彼女が持つ懐かしい雰囲気や話し方で、作戦前の緊張を和らげたかった。
「分かりましたっス!あ、でも、騎士様は本当に敬語止めてくださいね。軍規的に怒られてしまうっスから。いやー、私もこう見えて緊張してまして。もうじき作戦が始まるので、白騎士様の姿を見て安心しようと思ったっスよ」
「あ、ぐ・・・分かりま、分かった。俺の鎧姿を見たのか?それは・・・すまん。鎧の中身が頼りない姿で安心させる事ができなくて・・・」
彼女の期待に応えられなかったと優太は申し訳ない気持ちになる。
だが、ニナはガッカリとは程遠い、明るい笑顔で優太の言葉を否定した。
「いえ!逆に安心したっス!広場で白騎士様の姿を見た時、ご先祖様の事もあって運命を感じて、この作戦に参加したっスけど、熟練の怖い騎士様だったらどうしようと不安だったっスよ。

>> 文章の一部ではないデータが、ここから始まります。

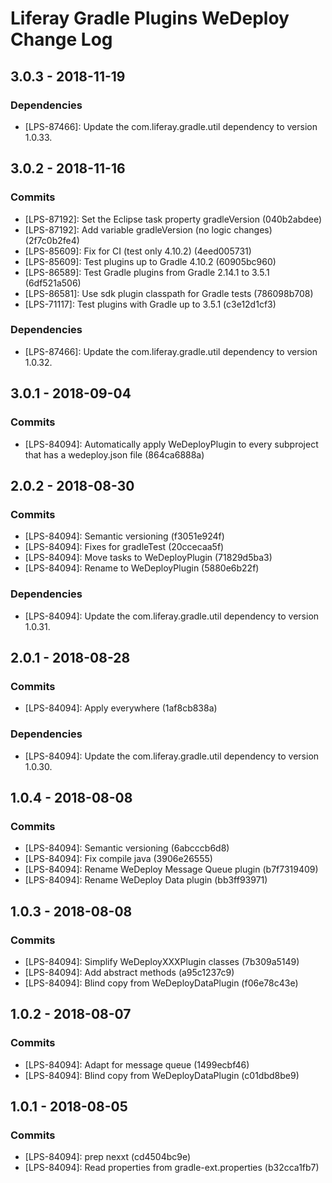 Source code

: # Liferay Gradle Plugins WeDeploy Change Log

## 3.0.3 - 2018-11-19

### Dependencies
- [LPS-87466]: Update the com.liferay.gradle.util dependency to version 1.0.33.

## 3.0.2 - 2018-11-16

### Commits
- [LPS-87192]: Set the Eclipse task property gradleVersion (040b2abdee)
- [LPS-87192]: Add variable gradleVersion (no logic changes) (2f7c0b2fe4)
- [LPS-85609]: Fix for CI (test only 4.10.2) (4eed005731)
- [LPS-85609]: Test plugins up to Gradle 4.10.2 (60905bc960)
- [LPS-86589]: Test Gradle plugins from Gradle 2.14.1 to 3.5.1 (6df521a506)
- [LPS-86581]: Use sdk plugin classpath for Gradle tests (786098b708)
- [LPS-71117]: Test plugins with Gradle up to 3.5.1 (c3e12d1cf3)

### Dependencies
- [LPS-87466]: Update the com.liferay.gradle.util dependency to version 1.0.32.

## 3.0.1 - 2018-09-04

### Commits
- [LPS-84094]: Automatically apply WeDeployPlugin to every subproject that has a
wedeploy.json file (864ca6888a)

## 2.0.2 - 2018-08-30

### Commits
- [LPS-84094]: Semantic versioning (f3051e924f)
- [LPS-84094]: Fixes for gradleTest (20ccecaa5f)
- [LPS-84094]: Move tasks to WeDeployPlugin (71829d5ba3)
- [LPS-84094]: Rename to WeDeployPlugin (5880e6b22f)

### Dependencies
- [LPS-84094]: Update the com.liferay.gradle.util dependency to version 1.0.31.

## 2.0.1 - 2018-08-28

### Commits
- [LPS-84094]: Apply everywhere (1af8cb838a)

### Dependencies
- [LPS-84094]: Update the com.liferay.gradle.util dependency to version 1.0.30.

## 1.0.4 - 2018-08-08

### Commits
- [LPS-84094]: Semantic versioning (6abcccb6d8)
- [LPS-84094]: Fix compile java (3906e26555)
- [LPS-84094]: Rename WeDeploy Message Queue plugin (b7f7319409)
- [LPS-84094]: Rename WeDeploy Data plugin (bb3ff93971)

## 1.0.3 - 2018-08-08

### Commits
- [LPS-84094]: Simplify WeDeployXXXPlugin classes (7b309a5149)
- [LPS-84094]: Add abstract methods (a95c1237c9)
- [LPS-84094]: Blind copy from WeDeployDataPlugin (f06e78c43e)

## 1.0.2 - 2018-08-07

### Commits
- [LPS-84094]: Adapt for message queue (1499ecbf46)
- [LPS-84094]: Blind copy from WeDeployDataPlugin (c01dbd8be9)

## 1.0.1 - 2018-08-05

### Commits
- [LPS-84094]: prep nexxt (cd4504bc9e)
- [LPS-84094]: Read properties from gradle-ext.properties (b32cca1fb7)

ご先祖様は本当に七英雄だったか分からないですし、思い上がりで参加した上に足でまといにならないかと。でも、騎士様は同い年で物腰柔らかく、私のご先祖様も肯定してくれた。不安を吹き飛ばすには十分っス!後はこれまで訓練でつけた力を発揮して、騎士様達と一緒に新しい伝説を作るだけっス!」
その晴れ晴れとした笑顔と言葉は優太の申し訳なさを払拭させ、やる気を溢れさせるに十分であった。
だが、本来であれば白騎士の、その手の話にすぐ乗ってくるはずの者にはまだ届いていない。
「わらわのせいで・・・優太、皆の者・・・すまぬ」
鎮痛な面持ちでその者、アリスが謝ったのはその時であった。